Background
The serious side effect of current conventional treatments for patients with metastatic colorectal cancer (CRC) highlights the requirement of an alternative treatment strategy. Natural compounds, such as curcumin, have been gained much attention due to its low toxicity and anti-tumor effect.
Conclusion
Our data provide the first evidence that the curcumin inhibits EMT in CRC by upregulation of miR-200c and downregulation of EPM5, and the use of curcumin might be able to prevent or delay CRC progression.
Methods
qPCR and Western blot were used to measure the molecular changes induced by curcumin. Wound-healing assay and transwell assay were conducted to study the effect on cell migration and invasion. RT1 PCR array was performed to identify the miRNAs involved in curcumin-repressed EMT. Three algorithms and luciferase reporter assay were used to identify EPM5 as a target of miR-200c. The bioinformatical analysis of TCGA-COAD and other CRC cohorts were used to examine the association of EPM5 with EMT signatures and clinical relevance. The ectopic expression or siRNA-mediated knockdown of EPM5 was applied to study the role of EPM5 in CRC.
Results
Treatment with curcumin changed the epithelial-mesenchymal transition (EMT)-related gene expression, repressed cell migration and invasion in CRC cells. Its anti-tumor capability required the upregulation of miR-200c.
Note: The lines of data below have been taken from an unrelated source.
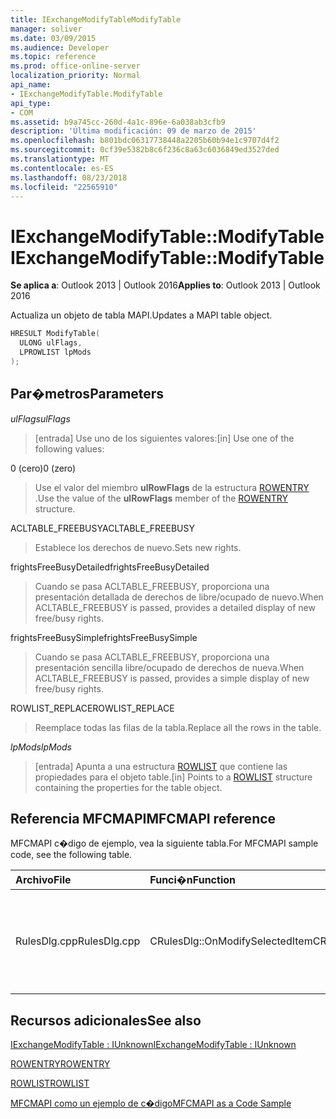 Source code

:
 ```yaml
---
title: IExchangeModifyTableModifyTable
manager: soliver
ms.date: 03/09/2015
ms.audience: Developer
ms.topic: reference
ms.prod: office-online-server
localization_priority: Normal
api_name:
- IExchangeModifyTable.ModifyTable
api_type:
- COM
ms.assetid: b9a745cc-260d-4a1c-896e-6a038ab3cfb9
description: 'Última modificación: 09 de marzo de 2015'
ms.openlocfilehash: b801bdc06317738448a2205b60b94e1c9707d4f2
ms.sourcegitcommit: 0cf39e5382b8c6f236c8a63c6036849ed3527ded
ms.translationtype: MT
ms.contentlocale: es-ES
ms.lasthandoff: 08/23/2018
ms.locfileid: "22565910"
---
```

# <a name="iexchangemodifytablemodifytable"></a><span data-ttu-id="02c53-103">IExchangeModifyTable::ModifyTable</span><span class="sxs-lookup"><span data-stu-id="02c53-103">IExchangeModifyTable::ModifyTable</span></span>

  
  
<span data-ttu-id="02c53-104">**Se aplica a**: Outlook 2013 | Outlook 2016</span><span class="sxs-lookup"><span data-stu-id="02c53-104">**Applies to**: Outlook 2013 | Outlook 2016</span></span> 
  
<span data-ttu-id="02c53-105">Actualiza un objeto de tabla MAPI.</span><span class="sxs-lookup"><span data-stu-id="02c53-105">Updates a MAPI table object.</span></span>
  
```cpp
HRESULT ModifyTable( 
  ULONG ulFlags, 
  LPROWLIST lpMods 
); 

```

## <a name="parameters"></a><span data-ttu-id="02c53-106">Par�metros</span><span class="sxs-lookup"><span data-stu-id="02c53-106">Parameters</span></span>

 <span data-ttu-id="02c53-107">_ulFlags_</span><span class="sxs-lookup"><span data-stu-id="02c53-107">_ulFlags_</span></span>
  
> <span data-ttu-id="02c53-108">[entrada] Use uno de los siguientes valores:</span><span class="sxs-lookup"><span data-stu-id="02c53-108">[in] Use one of the following values:</span></span> 
    
<span data-ttu-id="02c53-109">0 (cero)</span><span class="sxs-lookup"><span data-stu-id="02c53-109">0 (zero)</span></span>
  
> <span data-ttu-id="02c53-110">Use el valor del miembro **ulRowFlags** de la estructura [ROWENTRY](rowentry.md) .</span><span class="sxs-lookup"><span data-stu-id="02c53-110">Use the value of the **ulRowFlags** member of the [ROWENTRY](rowentry.md) structure.</span></span> 
    
<span data-ttu-id="02c53-111">ACLTABLE_FREEBUSY</span><span class="sxs-lookup"><span data-stu-id="02c53-111">ACLTABLE_FREEBUSY</span></span>
  
> <span data-ttu-id="02c53-112">Establece los derechos de nuevo.</span><span class="sxs-lookup"><span data-stu-id="02c53-112">Sets new rights.</span></span>
    
<span data-ttu-id="02c53-113">frightsFreeBusyDetailed</span><span class="sxs-lookup"><span data-stu-id="02c53-113">frightsFreeBusyDetailed</span></span>
  
> <span data-ttu-id="02c53-114">Cuando se pasa ACLTABLE_FREEBUSY, proporciona una presentación detallada de derechos de libre/ocupado de nuevo.</span><span class="sxs-lookup"><span data-stu-id="02c53-114">When ACLTABLE_FREEBUSY is passed, provides a detailed display of new free/busy rights.</span></span>
    
<span data-ttu-id="02c53-115">frightsFreeBusySimple</span><span class="sxs-lookup"><span data-stu-id="02c53-115">frightsFreeBusySimple</span></span>
  
> <span data-ttu-id="02c53-116">Cuando se pasa ACLTABLE_FREEBUSY, proporciona una presentación sencilla libre/ocupado de derechos de nueva.</span><span class="sxs-lookup"><span data-stu-id="02c53-116">When ACLTABLE_FREEBUSY is passed, provides a simple display of new free/busy rights.</span></span>
    
<span data-ttu-id="02c53-117">ROWLIST_REPLACE</span><span class="sxs-lookup"><span data-stu-id="02c53-117">ROWLIST_REPLACE</span></span>
  
> <span data-ttu-id="02c53-118">Reemplace todas las filas de la tabla.</span><span class="sxs-lookup"><span data-stu-id="02c53-118">Replace all the rows in the table.</span></span>
    
 <span data-ttu-id="02c53-119">_lpMods_</span><span class="sxs-lookup"><span data-stu-id="02c53-119">_lpMods_</span></span>
  
> <span data-ttu-id="02c53-120">[entrada] Apunta a una estructura [ROWLIST](rowlist.md) que contiene las propiedades para el objeto table.</span><span class="sxs-lookup"><span data-stu-id="02c53-120">[in] Points to a [ROWLIST](rowlist.md) structure containing the properties for the table object.</span></span> 
    
## <a name="mfcmapi-reference"></a><span data-ttu-id="02c53-121">Referencia MFCMAPI</span><span class="sxs-lookup"><span data-stu-id="02c53-121">MFCMAPI reference</span></span>

<span data-ttu-id="02c53-122">MFCMAPI c�digo de ejemplo, vea la siguiente tabla.</span><span class="sxs-lookup"><span data-stu-id="02c53-122">For MFCMAPI sample code, see the following table.</span></span>
  
|<span data-ttu-id="02c53-123">**Archivo**</span><span class="sxs-lookup"><span data-stu-id="02c53-123">**File**</span></span>|<span data-ttu-id="02c53-124">**Funci�n**</span><span class="sxs-lookup"><span data-stu-id="02c53-124">**Function**</span></span>|<span data-ttu-id="02c53-125">**Comentario**</span><span class="sxs-lookup"><span data-stu-id="02c53-125">**Comment**</span></span>|
|:-----|:-----|:-----|
|<span data-ttu-id="02c53-126">RulesDlg.cpp</span><span class="sxs-lookup"><span data-stu-id="02c53-126">RulesDlg.cpp</span></span>  <br/> |<span data-ttu-id="02c53-127">CRulesDlg::OnModifySelectedItem</span><span class="sxs-lookup"><span data-stu-id="02c53-127">CRulesDlg::OnModifySelectedItem</span></span>  <br/> |<span data-ttu-id="02c53-128">MFCMAPI usa el método **IExchangeModifyTable::ModifyTable** volver a escribir una regla modificada en la tabla de reglas.</span><span class="sxs-lookup"><span data-stu-id="02c53-128">MFCMAPI uses the **IExchangeModifyTable::ModifyTable** method to write a modified rule back to the table of rules.</span></span>  <br/> |
   
## <a name="see-also"></a><span data-ttu-id="02c53-129">Recursos adicionales</span><span class="sxs-lookup"><span data-stu-id="02c53-129">See also</span></span>



[<span data-ttu-id="02c53-130">IExchangeModifyTable : IUnknown</span><span class="sxs-lookup"><span data-stu-id="02c53-130">IExchangeModifyTable : IUnknown</span></span>](iexchangemodifytableiunknown.md)
  
[<span data-ttu-id="02c53-131">ROWENTRY</span><span class="sxs-lookup"><span data-stu-id="02c53-131">ROWENTRY</span></span>](rowentry.md)
  
[<span data-ttu-id="02c53-132">ROWLIST</span><span class="sxs-lookup"><span data-stu-id="02c53-132">ROWLIST</span></span>](rowlist.md)


[<span data-ttu-id="02c53-133">MFCMAPI como un ejemplo de c�digo</span><span class="sxs-lookup"><span data-stu-id="02c53-133">MFCMAPI as a Code Sample</span></span>](mfcmapi-as-a-code-sample.md)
EPM5 was a direct target of miR-200c and enriched in the consensus molecular subtype (CMS) 4 of CRC. Ectopic expression of EPM5 alone was sufficient to induce EMT in CRC. Downregulation of EPM5 was necessary for curcumin-repressed EMT, migration, and invasion. Higher expression of EPM5 was associated with the advanced TNM stages and poor survival in CRC.